There is Shakespeare, for instance: he has created two or three extremely
amiable and sympathetic murderers. Only we can watch their amiability
slowly and gently merging into murder. Othello is an affectionate husband
who assassinates his wife out of sheer affection, so to speak. But as
we know the story from the first, we can see the connection and accept
the contradiction. But suppose the story opened with Desdemona found dead,
Iago or Cassio suspected, and Othello the very last person likely to be
suspected. In that case, "Othello" would be a detective story. But it
might be a true detective story; that is, one consistent with the true
character of the hero when he finally tells the truth. Hamlet, again,
is a most lovable and even peaceable person as a rule, and we pardon the
nervous and slightly irritable gesture which happens to have the result
of sticking an old fool like a pig behind a curtain. But suppose the curtain
rises on the corpse of Polonius, and Rosencrantz and Guildenstern discuss
the suspicion that has immediately fallen on the First Player, an immoral
actor accustomed to killing people on the stage; while Horatio or some
shrewd character suspects another crime of Claudius or the reckless and
unscrupulous Laertes. Then "Hamlet" would be a shocker, and the guilt
of Hamlet would be a shock. But it might be a shock of truth, and it is
not only sex novels that are shocking. These Shakespearean characters
would be none the less coherent and all of a
piece because we brought the opposite ends of the character together
and tied them into a knot. The story of Othello might be published with
a lurid wrapper as "The Pillow Murder Case." But it might still be the
same case; a serious case and a convincing case. The death of Polonius
might appear on the bookstalls as "The Vanishing Rat Mystery," and be
in form like an ordinary detective story.

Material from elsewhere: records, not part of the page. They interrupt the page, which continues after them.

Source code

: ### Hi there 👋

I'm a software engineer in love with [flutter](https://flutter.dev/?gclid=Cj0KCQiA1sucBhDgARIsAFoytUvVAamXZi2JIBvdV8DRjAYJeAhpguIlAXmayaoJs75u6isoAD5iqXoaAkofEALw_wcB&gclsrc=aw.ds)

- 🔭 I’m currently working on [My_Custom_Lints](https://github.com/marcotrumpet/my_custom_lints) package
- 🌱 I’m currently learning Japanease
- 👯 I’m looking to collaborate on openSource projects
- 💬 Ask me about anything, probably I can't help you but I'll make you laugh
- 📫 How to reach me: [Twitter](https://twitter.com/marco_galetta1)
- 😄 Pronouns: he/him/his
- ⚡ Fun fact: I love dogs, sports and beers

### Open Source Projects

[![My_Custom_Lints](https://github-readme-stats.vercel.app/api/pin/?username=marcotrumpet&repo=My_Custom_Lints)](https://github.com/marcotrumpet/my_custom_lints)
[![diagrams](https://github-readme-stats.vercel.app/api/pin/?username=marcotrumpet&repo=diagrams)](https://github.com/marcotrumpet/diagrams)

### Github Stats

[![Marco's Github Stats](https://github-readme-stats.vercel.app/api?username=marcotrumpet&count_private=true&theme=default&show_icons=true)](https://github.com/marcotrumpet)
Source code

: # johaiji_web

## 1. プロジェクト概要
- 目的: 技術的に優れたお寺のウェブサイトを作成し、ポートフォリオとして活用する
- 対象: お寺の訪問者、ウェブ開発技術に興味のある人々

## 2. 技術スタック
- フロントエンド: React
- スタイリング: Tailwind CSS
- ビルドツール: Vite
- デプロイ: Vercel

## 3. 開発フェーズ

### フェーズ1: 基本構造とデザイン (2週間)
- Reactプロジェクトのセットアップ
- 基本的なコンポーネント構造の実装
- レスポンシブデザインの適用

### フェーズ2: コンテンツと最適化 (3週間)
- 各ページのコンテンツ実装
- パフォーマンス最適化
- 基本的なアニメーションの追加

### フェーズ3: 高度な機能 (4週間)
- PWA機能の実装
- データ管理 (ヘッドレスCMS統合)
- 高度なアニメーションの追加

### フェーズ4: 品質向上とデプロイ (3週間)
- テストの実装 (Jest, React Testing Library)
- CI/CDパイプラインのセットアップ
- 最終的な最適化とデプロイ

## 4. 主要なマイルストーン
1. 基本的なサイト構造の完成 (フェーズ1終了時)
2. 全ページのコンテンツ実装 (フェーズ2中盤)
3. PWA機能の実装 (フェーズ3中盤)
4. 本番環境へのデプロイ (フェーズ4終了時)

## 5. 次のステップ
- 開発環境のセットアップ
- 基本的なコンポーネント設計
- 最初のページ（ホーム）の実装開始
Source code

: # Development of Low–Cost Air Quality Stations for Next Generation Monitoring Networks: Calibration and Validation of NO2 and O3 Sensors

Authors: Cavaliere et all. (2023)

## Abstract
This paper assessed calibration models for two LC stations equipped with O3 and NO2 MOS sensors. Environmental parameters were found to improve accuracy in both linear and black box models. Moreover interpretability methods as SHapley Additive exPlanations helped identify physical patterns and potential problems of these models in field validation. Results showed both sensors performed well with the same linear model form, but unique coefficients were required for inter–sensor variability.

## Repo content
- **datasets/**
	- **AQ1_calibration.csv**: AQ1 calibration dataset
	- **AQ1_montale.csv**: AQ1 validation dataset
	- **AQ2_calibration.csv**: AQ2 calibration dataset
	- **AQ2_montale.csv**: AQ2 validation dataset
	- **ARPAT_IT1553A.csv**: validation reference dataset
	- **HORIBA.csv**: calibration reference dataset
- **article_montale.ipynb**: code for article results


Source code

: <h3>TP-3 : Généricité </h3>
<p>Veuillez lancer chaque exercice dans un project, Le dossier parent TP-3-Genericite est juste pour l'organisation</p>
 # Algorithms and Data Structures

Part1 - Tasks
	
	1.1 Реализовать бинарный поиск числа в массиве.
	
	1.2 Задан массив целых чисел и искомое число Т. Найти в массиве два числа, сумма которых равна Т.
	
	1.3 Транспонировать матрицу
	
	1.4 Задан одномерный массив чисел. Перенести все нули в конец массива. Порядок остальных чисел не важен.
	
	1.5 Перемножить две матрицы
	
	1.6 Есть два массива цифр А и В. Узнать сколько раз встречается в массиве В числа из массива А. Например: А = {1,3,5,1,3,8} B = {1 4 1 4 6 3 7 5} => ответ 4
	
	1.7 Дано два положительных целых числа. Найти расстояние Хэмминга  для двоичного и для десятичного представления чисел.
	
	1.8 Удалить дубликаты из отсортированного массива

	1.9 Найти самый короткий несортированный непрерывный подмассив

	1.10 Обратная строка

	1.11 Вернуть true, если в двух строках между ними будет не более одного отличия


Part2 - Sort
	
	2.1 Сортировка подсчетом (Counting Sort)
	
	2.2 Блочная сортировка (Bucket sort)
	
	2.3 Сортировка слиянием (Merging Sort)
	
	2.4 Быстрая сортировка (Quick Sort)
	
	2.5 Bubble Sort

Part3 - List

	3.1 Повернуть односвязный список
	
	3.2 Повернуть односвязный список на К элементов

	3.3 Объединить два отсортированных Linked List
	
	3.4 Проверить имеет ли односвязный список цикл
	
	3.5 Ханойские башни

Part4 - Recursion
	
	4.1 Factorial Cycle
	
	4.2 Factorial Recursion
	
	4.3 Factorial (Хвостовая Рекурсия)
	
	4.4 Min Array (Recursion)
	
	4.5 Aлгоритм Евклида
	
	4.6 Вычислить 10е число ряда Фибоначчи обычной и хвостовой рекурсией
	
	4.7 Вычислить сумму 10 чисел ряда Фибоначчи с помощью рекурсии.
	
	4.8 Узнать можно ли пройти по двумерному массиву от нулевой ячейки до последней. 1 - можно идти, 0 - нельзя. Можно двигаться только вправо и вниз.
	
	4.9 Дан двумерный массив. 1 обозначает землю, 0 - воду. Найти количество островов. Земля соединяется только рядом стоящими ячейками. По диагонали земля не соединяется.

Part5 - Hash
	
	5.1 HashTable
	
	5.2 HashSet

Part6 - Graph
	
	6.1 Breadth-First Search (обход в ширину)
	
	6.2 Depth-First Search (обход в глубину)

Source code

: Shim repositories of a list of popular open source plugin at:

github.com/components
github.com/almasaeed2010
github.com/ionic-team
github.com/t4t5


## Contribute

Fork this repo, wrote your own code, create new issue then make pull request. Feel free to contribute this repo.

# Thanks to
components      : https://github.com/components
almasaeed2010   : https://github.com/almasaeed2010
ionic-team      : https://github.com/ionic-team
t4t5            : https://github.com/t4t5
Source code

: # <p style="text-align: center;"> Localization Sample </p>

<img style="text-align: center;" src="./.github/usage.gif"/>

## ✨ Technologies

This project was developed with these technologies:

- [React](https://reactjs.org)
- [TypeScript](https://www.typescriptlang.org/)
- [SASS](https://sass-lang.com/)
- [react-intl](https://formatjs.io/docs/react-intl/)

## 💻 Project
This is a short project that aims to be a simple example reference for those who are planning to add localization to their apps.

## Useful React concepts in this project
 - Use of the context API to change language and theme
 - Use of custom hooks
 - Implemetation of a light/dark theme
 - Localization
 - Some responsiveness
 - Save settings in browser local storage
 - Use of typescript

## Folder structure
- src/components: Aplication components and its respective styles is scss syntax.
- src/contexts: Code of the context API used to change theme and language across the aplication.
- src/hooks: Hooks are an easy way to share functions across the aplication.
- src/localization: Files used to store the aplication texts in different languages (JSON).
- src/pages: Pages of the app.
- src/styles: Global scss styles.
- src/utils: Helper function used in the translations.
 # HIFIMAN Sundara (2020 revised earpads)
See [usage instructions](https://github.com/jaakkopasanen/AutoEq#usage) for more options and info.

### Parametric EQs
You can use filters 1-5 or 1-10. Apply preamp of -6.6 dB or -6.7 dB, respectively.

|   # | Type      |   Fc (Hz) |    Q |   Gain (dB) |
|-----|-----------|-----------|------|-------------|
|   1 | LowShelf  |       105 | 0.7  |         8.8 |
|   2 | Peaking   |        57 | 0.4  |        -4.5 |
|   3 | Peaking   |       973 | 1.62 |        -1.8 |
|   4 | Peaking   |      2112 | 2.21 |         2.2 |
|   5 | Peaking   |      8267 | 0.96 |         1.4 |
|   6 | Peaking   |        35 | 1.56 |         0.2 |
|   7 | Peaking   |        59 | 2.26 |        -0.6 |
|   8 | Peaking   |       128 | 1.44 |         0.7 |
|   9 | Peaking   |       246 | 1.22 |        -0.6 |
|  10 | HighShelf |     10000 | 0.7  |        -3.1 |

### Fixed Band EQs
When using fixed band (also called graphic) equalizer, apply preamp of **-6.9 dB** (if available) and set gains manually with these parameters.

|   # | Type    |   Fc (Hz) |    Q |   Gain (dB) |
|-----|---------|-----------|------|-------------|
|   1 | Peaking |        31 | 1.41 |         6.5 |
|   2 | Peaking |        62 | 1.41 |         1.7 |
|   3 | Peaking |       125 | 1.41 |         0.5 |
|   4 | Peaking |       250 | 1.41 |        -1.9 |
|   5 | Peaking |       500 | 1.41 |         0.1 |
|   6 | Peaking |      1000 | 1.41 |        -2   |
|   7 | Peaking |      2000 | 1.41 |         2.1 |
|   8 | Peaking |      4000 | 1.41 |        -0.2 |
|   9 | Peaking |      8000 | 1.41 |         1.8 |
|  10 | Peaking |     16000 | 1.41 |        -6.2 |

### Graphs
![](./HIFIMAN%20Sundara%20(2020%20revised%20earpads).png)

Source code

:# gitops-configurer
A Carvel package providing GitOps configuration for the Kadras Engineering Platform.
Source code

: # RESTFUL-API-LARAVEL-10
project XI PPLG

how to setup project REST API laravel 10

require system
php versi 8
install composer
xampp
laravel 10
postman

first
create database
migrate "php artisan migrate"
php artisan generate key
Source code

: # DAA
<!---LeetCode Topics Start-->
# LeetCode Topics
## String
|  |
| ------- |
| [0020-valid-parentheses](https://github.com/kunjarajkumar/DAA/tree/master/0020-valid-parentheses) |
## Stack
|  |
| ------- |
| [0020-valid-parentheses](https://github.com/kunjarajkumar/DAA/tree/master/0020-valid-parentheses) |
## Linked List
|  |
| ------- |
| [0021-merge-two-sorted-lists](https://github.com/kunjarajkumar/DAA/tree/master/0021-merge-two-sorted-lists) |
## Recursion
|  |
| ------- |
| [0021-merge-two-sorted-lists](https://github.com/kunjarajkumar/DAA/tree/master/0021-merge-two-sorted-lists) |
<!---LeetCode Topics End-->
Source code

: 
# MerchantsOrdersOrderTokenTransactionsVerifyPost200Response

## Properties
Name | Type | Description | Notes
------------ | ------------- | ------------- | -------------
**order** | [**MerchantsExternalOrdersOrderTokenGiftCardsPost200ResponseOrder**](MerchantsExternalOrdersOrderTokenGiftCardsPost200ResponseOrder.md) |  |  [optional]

Yet it might be The Ideal Detective
Story.
Nor need there be anything vulgar in the violent and abrupt transition
that is the essential of such a tale. The inconsistencies of human nature
are indeed terrible and heart-shaking things, to be named with the same
note of crisis as the hour of death and the Day of Judgment. They are
not all fine shades, but some of them very fearful shadows, made by the
primal contrast of darkness and light. Both the crimes and the confessions
can be as catastrophic as lightning. Indeed, The Ideal Detective Story
might do some good if it brought men back to understand that the world
is not all curves, but that there are some things that are as jagged as
the lightning-flash or as straight as the sword.